(Beginning of Data)
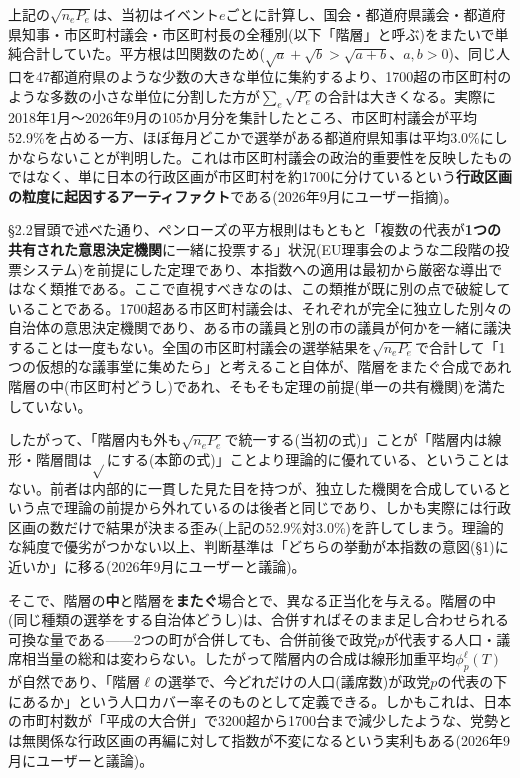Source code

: \documentclass[a4paper,11pt]{ltjsarticle}
\begin{document}
上記の$\sqrt{n_eP_e}$は、当初はイベント$e$ごとに計算し、国会・都道府県議会・都道府県知事・市区町村議会・市区町村長の全種別(以下「階層」と呼ぶ)をまたいで単純合計していた。平方根は凹関数のため($\sqrt{a}+\sqrt{b} > \sqrt{a+b}$、$a,b>0$)、同じ人口を47都道府県のような少数の大きな単位に集約するより、1700超の市区町村のような多数の小さな単位に分割した方が$\sum_e\sqrt{P_e}$の合計は大きくなる。実際に2018年1月〜2026年9月の105か月分を集計したところ、市区町村議会が平均52.9\%を占める一方、ほぼ毎月どこかで選挙がある都道府県知事は平均3.0\%にしかならないことが判明した。これは市区町村議会の政治的重要性を反映したものではなく、単に日本の行政区画が市区町村を約1700に分けているという\textbf{行政区画の粒度に起因するアーティファクト}である(2026年9月にユーザー指摘)。

\S2.2冒頭で述べた通り、ペンローズの平方根則はもともと「複数の代表が\textbf{1つの共有された意思決定機関}に一緒に投票する」状況(EU理事会のような二段階の投票システム)を前提にした定理であり、本指数への適用は最初から厳密な導出ではなく類推である。ここで直視すべきなのは、この類推が既に別の点で破綻していることである。1700超ある市区町村議会は、それぞれが完全に独立した別々の自治体の意思決定機関であり、ある市の議員と別の市の議員が何かを一緒に議決することは一度もない。全国の市区町村議会の選挙結果を$\sqrt{n_eP_e}$で合計して「1つの仮想的な議事堂に集めたら」と考えること自体が、階層をまたぐ合成であれ階層の中(市区町村どうし)であれ、そもそも定理の前提(単一の共有機関)を満たしていない。

したがって、「階層内も外も$\sqrt{n_eP_e}$で統一する(当初の式)」ことが「階層内は線形・階層間は$\sqrt{}$にする(本節の式)」ことより理論的に優れている、ということはない。前者は内部的に一貫した見た目を持つが、独立した機関を合成しているという点で理論の前提から外れているのは後者と同じであり、しかも実際には行政区画の数だけで結果が決まる歪み(上記の52.9\%対3.0\%)を許してしまう。理論的な純度で優劣がつかない以上、判断基準は「どちらの挙動が本指数の意図(\S1)に近いか」に移る(2026年9月にユーザーと議論)。

そこで、階層の\textbf{中}と階層を\textbf{またぐ}場合とで、異なる正当化を与える。階層の中(同じ種類の選挙をする自治体どうし)は、合併すればそのまま足し合わせられる可換な量である——2つの町が合併しても、合併前後で政党$p$が代表する人口・議席相当量の総和は変わらない。したがって階層内の合成は線形加重平均$\phi_p^\ell(T)$が自然であり、「階層$\ell$の選挙で、今どれだけの人口(議席数)が政党$p$の代表の下にあるか」という人口カバー率そのものとして定義できる。しかもこれは、日本の市町村数が「平成の大合併」で3200超から1700台まで減少したような、党勢とは無関係な行政区画の再編に対して指数が不変になるという実利もある(2026年9月にユーザーと議論)。
\end{document}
(End of Data)
Your reply should restate every entry exactly, with the pictures left out.

Source code

: \documentclass[a4paper,11pt]{ltjsarticle}
\begin{document}
上記の$\sqrt{n_eP_e}$は、当初はイベント$e$ごとに計算し、国会・都道府県議会・都道府県知事・市区町村議会・市区町村長の全種別(以下「階層」と呼ぶ)をまたいで単純合計していた。平方根は凹関数のため($\sqrt{a}+\sqrt{b} > \sqrt{a+b}$、$a,b>0$)、同じ人口を47都道府県のような少数の大きな単位に集約するより、1700超の市区町村のような多数の小さな単位に分割した方が$\sum_e\sqrt{P_e}$の合計は大きくなる。実際に2018年1月〜2026年9月の105か月分を集計したところ、市区町村議会が平均52.9\%を占める一方、ほぼ毎月どこかで選挙がある都道府県知事は平均3.0\%にしかならないことが判明した。これは市区町村議会の政治的重要性を反映したものではなく、単に日本の行政区画が市区町村を約1700に分けているという\textbf{行政区画の粒度に起因するアーティファクト}である(2026年9月にユーザー指摘)。

\S2.2冒頭で述べた通り、ペンローズの平方根則はもともと「複数の代表が\textbf{1つの共有された意思決定機関}に一緒に投票する」状況(EU理事会のような二段階の投票システム)を前提にした定理であり、本指数への適用は最初から厳密な導出ではなく類推である。ここで直視すべきなのは、この類推が既に別の点で破綻していることである。1700超ある市区町村議会は、それぞれが完全に独立した別々の自治体の意思決定機関であり、ある市の議員と別の市の議員が何かを一緒に議決することは一度もない。全国の市区町村議会の選挙結果を$\sqrt{n_eP_e}$で合計して「1つの仮想的な議事堂に集めたら」と考えること自体が、階層をまたぐ合成であれ階層の中(市区町村どうし)であれ、そもそも定理の前提(単一の共有機関)を満たしていない。

したがって、「階層内も外も$\sqrt{n_eP_e}$で統一する(当初の式)」ことが「階層内は線形・階層間は$\sqrt{}$にする(本節の式)」ことより理論的に優れている、ということはない。前者は内部的に一貫した見た目を持つが、独立した機関を合成しているという点で理論の前提から外れているのは後者と同じであり、しかも実際には行政区画の数だけで結果が決まる歪み(上記の52.9\%対3.0\%)を許してしまう。理論的な純度で優劣がつかない以上、判断基準は「どちらの挙動が本指数の意図(\S1)に近いか」に移る(2026年9月にユーザーと議論)。

そこで、階層の\textbf{中}と階層を\textbf{またぐ}場合とで、異なる正当化を与える。階層の中(同じ種類の選挙をする自治体どうし)は、合併すればそのまま足し合わせられる可換な量である——2つの町が合併しても、合併前後で政党$p$が代表する人口・議席相当量の総和は変わらない。したがって階層内の合成は線形加重平均$\phi_p^\ell(T)$が自然であり、「階層$\ell$の選挙で、今どれだけの人口(議席数)が政党$p$の代表の下にあるか」という人口カバー率そのものとして定義できる。しかもこれは、日本の市町村数が「平成の大合併」で3200超から1700台まで減少したような、党勢とは無関係な行政区画の再編に対して指数が不変になるという実利もある(2026年9月にユーザーと議論)。
\end{document}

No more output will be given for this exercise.